‘Hache’: la serie de Netflix sigue creciendo con una temporada 2 mejor que su predecesora

‘Hache’ era una serie que sobre el papel debería haberme gustado bastante, pero mi primera experiencia con ella no fue especialmente satisfactoria y llegué a descartar terminar su primera temporada tras ver cuatro episodios. Alimentada por comentarios ajenos diciendo que mejoraba, le puse remedio y es cierto que iba hacia arriba, pero no lo suficiente para ser una prioridad con el agotador ritmo de estrenos incluso teniendo en cuenta los problemas causados al sector audiovisual por la pandemia de coronavirus.

La llegada de la segunda temporada de ‘Hache’ era para mí el momento en el que tomar una decisión sobre si seguir adelante con ella o bajarme del barco. Ya me pasó lo mismo hace unos años en el caso de otra serie española de Netflix -me refiero a ‘Las chicas del cable’– y entonces simplemente dejé de verla. En el caso de ‘Hache’ no va a ser el caso, ya que la serie ha seguido creciendo en la segunda temporada que Netflix estrena este 5 de febrero, acertando además al comprimir más la historia en apenas seis episodios.

Con calma

La primera temporada no dejaba de ser una etapa de aprendizaje para Helena, quien pasaba de ser una simple prostituta a manejarse muy bien en el imperio criminal liderado por Malpica. La muerte de este último a manos de ella adelantaba una revolución, pero lo cierto es que la segunda temporada de ‘Hache’ no rompe con el ritmo que ha caracterizado hasta ahora la serie e incluso se permite que la historia arranque un tiempo después en Italia durante una boda.

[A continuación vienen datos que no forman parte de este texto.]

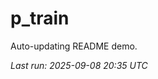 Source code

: # p_train

Auto-updating README demo.

<!--START_SECTION:status-->
_Last run: 2025-09-08 20:35 UTC_
<!--END_SECTION:status-->















































































































































































































































































































































































































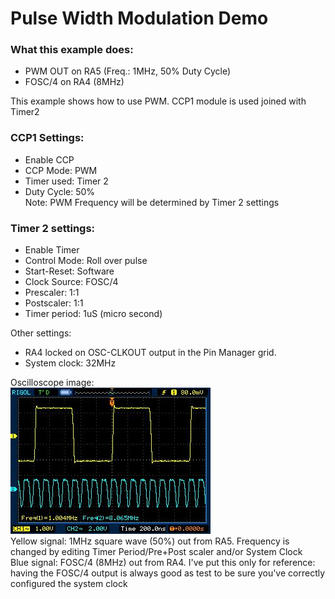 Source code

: # Pulse Width Modulation Demo

### What this example does:
- PWM OUT on RA5 (Freq.: 1MHz, 50% Duty Cycle)
- FOSC/4 on RA4 (8MHz)  

This example shows how to use PWM. CCP1 module is used joined with Timer2

### CCP1 Settings:
- Enable CCP
- CCP Mode: PWM
- Timer used: Timer 2
- Duty Cycle: 50%  
Note: PWM Frequency will be determined by Timer 2 settings  

### Timer 2 settings:  
- Enable Timer
- Control Mode: Roll over pulse
- Start-Reset: Software
- Clock Source: FOSC/4
- Prescaler: 1:1
- Postscaler: 1:1
- Timer period: 1uS (micro second)

Other settings:
- RA4 locked on OSC-CLKOUT output in the Pin Manager grid.  
- System clock: 32MHz

Oscilloscope image:  
![Oscilloscope image - 1MHz on RA5, FOSC/4 on RA4](../assets/PIC16F18446_PWM_example.jpg)  
Yellow signal: 1MHz square wave (50%) out from RA5. Frequency is changed by editing Timer Period/Pre+Post scaler and/or System Clock  
Blue signal: FOSC/4 (8MHz) out from RA4. I've put this only for reference: having the FOSC/4 output is always good as test to be sure you've correctly configured the system clock
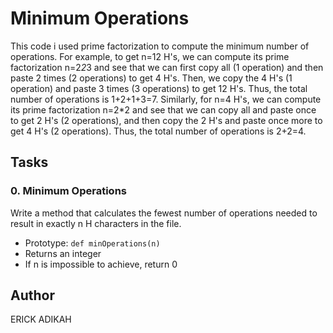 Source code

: # Minimum Operations

This code  i used prime factorization to compute the minimum number of operations. For example, to get n=12 H's, we can compute its prime factorization n=2*2*3 and see that we can first copy all (1 operation) and then paste 2 times (2 operations) to get 4 H's. Then, we copy the 4 H's (1 operation) and paste 3 times (3 operations) to get 12 H's. Thus, the total number of operations is 1+2+1+3=7. Similarly, for n=4 H's, we can compute its prime factorization n=2*2 and see that we can copy all and paste once to get 2 H's (2 operations), and then copy the 2 H's and paste once more to get 4 H's (2 operations). Thus, the total number of operations is 2+2=4.

## Tasks

### 0. Minimum Operations

Write a method that calculates the fewest number of operations needed to result in exactly n H characters in the file.

- Prototype: `def minOperations(n)`
- Returns an integer
- If n is impossible to achieve, return 0

## Author

ERICK ADIKAH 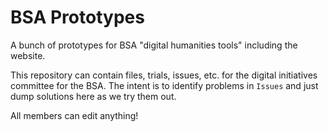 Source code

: # BSA Prototypes
A bunch of prototypes for BSA "digital humanities tools" including the website.

This repository can contain files, trials, issues, etc. for the digital initiatives committee for the BSA.  The intent is to identify problems in `Issues` and just dump solutions here as we try them out.

All members can edit anything!
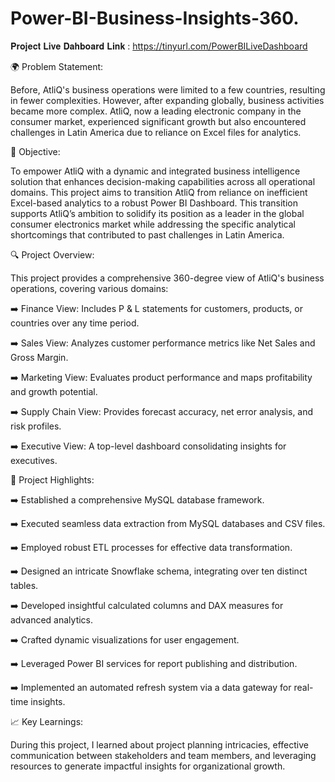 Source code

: # Power-BI-Business-Insights-360.

𝐏𝐫𝐨𝐣𝐞𝐜𝐭 𝐋𝐢𝐯𝐞 𝐃𝐚𝐡𝐛𝐨𝐚𝐫𝐝 𝐋𝐢𝐧𝐤 : https://tinyurl.com/PowerBILiveDashboard

🌍 Problem Statement:

Before, AtliQ's business operations were limited to a few countries, resulting in fewer complexities. However, after expanding globally, business activities became more complex. AtliQ, now a leading electronic company in the consumer market, experienced significant growth but also encountered challenges in Latin America due to reliance on Excel files for analytics.

🎯 Objective:

To empower AtliQ with a dynamic and integrated business intelligence solution that enhances decision-making capabilities across all operational domains. This project aims to transition AtliQ from reliance on inefficient Excel-based analytics to a robust Power BI Dashboard. This transition supports AtliQ’s ambition to solidify its position as a leader in the global consumer electronics market while addressing the specific analytical shortcomings that contributed to past challenges in Latin America.

🔍 Project Overview:

This project provides a comprehensive 360-degree view of AtliQ's business operations, covering various domains:

➡️ Finance View: Includes P & L statements for customers, products, or countries over any time period.

➡️ Sales View: Analyzes customer performance metrics like Net Sales and Gross Margin.

➡️ Marketing View: Evaluates product performance and maps profitability and growth potential.

➡️ Supply Chain View: Provides forecast accuracy, net error analysis, and risk profiles.

➡️ Executive View: A top-level dashboard consolidating insights for executives.

🌟 Project Highlights:

➡️ Established a comprehensive MySQL database framework.

➡️ Executed seamless data extraction from MySQL databases and CSV files.

➡️ Employed robust ETL processes for effective data transformation.

➡️ Designed an intricate Snowflake schema, integrating over ten distinct tables.

➡️ Developed insightful calculated columns and DAX measures for advanced analytics.

➡️ Crafted dynamic visualizations for user engagement.

➡️ Leveraged Power BI services for report publishing and distribution.

➡️ Implemented an automated refresh system via a data gateway for real-time insights.

📈 Key Learnings:

During this project, I learned about project planning intricacies, effective communication between stakeholders and team members, and leveraging resources to generate impactful insights for organizational growth.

A priori, una decisión así podría traer a la cabeza el mítico arranque de ‘El Padrino’, pero lo cierto es que Helena sigue sin tener aún su propio imperio y vive bajo la protección de otra persona. Es cierto que su posición no es la misma y sabe cómo hacerse respetar, pero también que no es ni mucho menos intocable y que un paso en falso podría acabar con todo. Ese halo de incertidumbre se mantiene a lo largo de toda la segunda temporada, sabiendo manejar bastante bien el suspense sobre si su caída podría tener lugar antes de completar realmente su ascenso al poder en Barcelona.

Eso sí, antes de volver a España toca sentar las bases de la segunda temporada, presentando nuevos personajes y dejando clara las posiciones de los viejos conocidos. Todo ello narrado con calma y supeditándolo en todo momento al personaje interpretado por Adriana Ugarte pero dejando que cada uno de ellos tenga su espacio, algo que contar por sí mismos. Eso da pie a que esta segunda temporada sea al mismo tiempo más compacta que la primera y a su vez tenga una mayor intensidad.

El crecimiento de ‘Hache’

Adriana Ugarte Hache

Una de mis pegas en la primera tanda de episodios es que a veces daba la sensación de que el peligro era casi inexistente, como si todo se fuera a arreglar de una forma u otra para seguir como estaba. La desaparición de Malpica rompió con eso y en Helena encontramos a un personaje con una personalidad más atractiva, tanto por haber visto cómo iba subiendo en el escalafón cómo por las decisiones de la creadora Verónica Fernández a la hora de equilibrar la situación de poder y debilidad que maneja el personaje a lo largo de estos seis episodios.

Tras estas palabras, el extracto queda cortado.